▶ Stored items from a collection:
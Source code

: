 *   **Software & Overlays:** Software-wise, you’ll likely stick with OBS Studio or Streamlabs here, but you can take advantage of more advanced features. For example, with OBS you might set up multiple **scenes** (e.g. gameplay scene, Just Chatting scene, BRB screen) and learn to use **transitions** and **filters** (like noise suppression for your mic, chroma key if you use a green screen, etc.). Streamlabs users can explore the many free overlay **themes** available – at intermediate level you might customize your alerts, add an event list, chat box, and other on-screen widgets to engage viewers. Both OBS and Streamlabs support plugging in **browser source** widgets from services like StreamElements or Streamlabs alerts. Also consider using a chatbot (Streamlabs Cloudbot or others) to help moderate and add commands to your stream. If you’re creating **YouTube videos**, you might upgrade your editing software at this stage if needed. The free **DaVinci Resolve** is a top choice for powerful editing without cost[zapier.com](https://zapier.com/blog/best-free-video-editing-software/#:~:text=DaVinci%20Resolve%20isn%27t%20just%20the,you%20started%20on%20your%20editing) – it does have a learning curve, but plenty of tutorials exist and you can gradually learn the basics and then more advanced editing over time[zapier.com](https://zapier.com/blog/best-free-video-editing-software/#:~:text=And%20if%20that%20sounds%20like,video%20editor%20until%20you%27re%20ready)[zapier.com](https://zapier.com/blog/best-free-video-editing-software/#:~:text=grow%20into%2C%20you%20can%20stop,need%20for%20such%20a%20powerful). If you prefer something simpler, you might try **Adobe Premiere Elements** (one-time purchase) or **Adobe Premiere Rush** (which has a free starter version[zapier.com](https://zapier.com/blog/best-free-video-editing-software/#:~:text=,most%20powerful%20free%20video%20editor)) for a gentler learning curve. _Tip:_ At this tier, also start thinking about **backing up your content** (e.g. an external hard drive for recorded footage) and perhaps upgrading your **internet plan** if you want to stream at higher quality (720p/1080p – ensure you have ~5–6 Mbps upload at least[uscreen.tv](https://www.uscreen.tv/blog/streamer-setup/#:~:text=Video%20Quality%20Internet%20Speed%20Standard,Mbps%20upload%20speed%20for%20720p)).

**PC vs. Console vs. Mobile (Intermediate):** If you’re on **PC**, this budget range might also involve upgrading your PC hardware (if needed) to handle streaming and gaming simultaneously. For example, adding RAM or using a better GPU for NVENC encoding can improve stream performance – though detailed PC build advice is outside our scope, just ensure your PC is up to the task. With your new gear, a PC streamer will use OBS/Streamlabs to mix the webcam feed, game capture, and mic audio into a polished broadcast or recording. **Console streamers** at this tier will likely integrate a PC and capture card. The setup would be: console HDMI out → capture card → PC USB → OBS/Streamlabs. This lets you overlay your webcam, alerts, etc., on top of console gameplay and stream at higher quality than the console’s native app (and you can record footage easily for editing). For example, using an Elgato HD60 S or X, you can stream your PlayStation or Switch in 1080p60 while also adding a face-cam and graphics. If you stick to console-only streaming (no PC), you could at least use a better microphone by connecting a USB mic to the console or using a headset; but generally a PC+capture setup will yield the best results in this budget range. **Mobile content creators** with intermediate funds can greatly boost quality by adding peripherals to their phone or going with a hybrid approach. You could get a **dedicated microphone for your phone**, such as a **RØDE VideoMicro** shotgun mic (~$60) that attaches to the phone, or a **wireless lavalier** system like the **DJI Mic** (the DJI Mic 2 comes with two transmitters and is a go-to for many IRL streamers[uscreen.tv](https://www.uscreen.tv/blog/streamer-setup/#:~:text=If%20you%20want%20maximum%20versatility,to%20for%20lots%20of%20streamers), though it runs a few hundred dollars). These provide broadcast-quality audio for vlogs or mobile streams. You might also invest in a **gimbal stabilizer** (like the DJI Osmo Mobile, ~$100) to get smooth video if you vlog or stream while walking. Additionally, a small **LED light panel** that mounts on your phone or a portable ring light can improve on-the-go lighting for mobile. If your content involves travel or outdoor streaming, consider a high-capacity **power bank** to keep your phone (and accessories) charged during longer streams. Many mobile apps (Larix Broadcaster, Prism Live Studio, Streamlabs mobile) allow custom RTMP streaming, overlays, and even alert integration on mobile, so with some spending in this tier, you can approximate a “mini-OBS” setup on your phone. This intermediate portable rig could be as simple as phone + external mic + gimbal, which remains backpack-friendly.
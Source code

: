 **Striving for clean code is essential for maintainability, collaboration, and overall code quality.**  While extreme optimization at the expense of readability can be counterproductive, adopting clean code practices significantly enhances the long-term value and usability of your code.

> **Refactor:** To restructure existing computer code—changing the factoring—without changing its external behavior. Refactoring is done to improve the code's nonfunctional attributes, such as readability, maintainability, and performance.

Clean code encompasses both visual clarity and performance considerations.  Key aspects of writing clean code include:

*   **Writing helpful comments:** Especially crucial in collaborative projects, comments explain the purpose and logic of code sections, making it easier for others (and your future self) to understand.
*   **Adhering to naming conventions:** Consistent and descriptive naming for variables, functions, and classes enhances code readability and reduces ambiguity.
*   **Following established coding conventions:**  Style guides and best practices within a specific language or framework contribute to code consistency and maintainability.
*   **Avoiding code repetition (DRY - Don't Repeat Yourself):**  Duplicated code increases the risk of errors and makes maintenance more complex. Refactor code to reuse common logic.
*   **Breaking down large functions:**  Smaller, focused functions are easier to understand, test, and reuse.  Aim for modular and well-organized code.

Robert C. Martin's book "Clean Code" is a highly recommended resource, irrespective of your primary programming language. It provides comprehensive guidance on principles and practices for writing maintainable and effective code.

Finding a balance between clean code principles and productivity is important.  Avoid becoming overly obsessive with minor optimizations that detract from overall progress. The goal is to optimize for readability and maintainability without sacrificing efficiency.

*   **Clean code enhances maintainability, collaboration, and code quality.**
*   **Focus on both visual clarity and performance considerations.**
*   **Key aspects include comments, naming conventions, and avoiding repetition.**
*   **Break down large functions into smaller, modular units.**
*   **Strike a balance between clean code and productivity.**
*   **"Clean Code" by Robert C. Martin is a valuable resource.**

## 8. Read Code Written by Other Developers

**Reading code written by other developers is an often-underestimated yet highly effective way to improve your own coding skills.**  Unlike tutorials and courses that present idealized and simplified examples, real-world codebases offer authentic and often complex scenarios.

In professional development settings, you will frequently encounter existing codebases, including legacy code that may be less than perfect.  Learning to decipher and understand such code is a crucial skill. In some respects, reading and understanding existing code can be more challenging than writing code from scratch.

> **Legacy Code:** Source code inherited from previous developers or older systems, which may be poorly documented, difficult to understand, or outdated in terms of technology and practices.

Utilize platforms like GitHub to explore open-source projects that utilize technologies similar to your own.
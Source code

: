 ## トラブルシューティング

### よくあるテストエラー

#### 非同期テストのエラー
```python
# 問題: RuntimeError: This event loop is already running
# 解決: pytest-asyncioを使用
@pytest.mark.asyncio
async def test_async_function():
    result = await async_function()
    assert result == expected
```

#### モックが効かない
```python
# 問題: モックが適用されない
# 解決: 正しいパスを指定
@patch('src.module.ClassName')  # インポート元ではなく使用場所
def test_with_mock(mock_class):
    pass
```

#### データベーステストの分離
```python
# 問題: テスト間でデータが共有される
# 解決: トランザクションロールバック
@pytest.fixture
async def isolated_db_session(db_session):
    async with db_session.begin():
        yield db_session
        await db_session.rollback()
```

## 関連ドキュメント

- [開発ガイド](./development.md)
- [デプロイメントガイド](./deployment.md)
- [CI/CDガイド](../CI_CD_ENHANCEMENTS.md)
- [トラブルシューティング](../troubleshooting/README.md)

▶ Exercise:
Every line in the data above that contains "include" needs to be copied.

▶ Completed task:
Clean code encompasses both visual clarity and performance considerations.  Key aspects of writing clean code include:
*   **Key aspects include comments, naming conventions, and avoiding repetition.**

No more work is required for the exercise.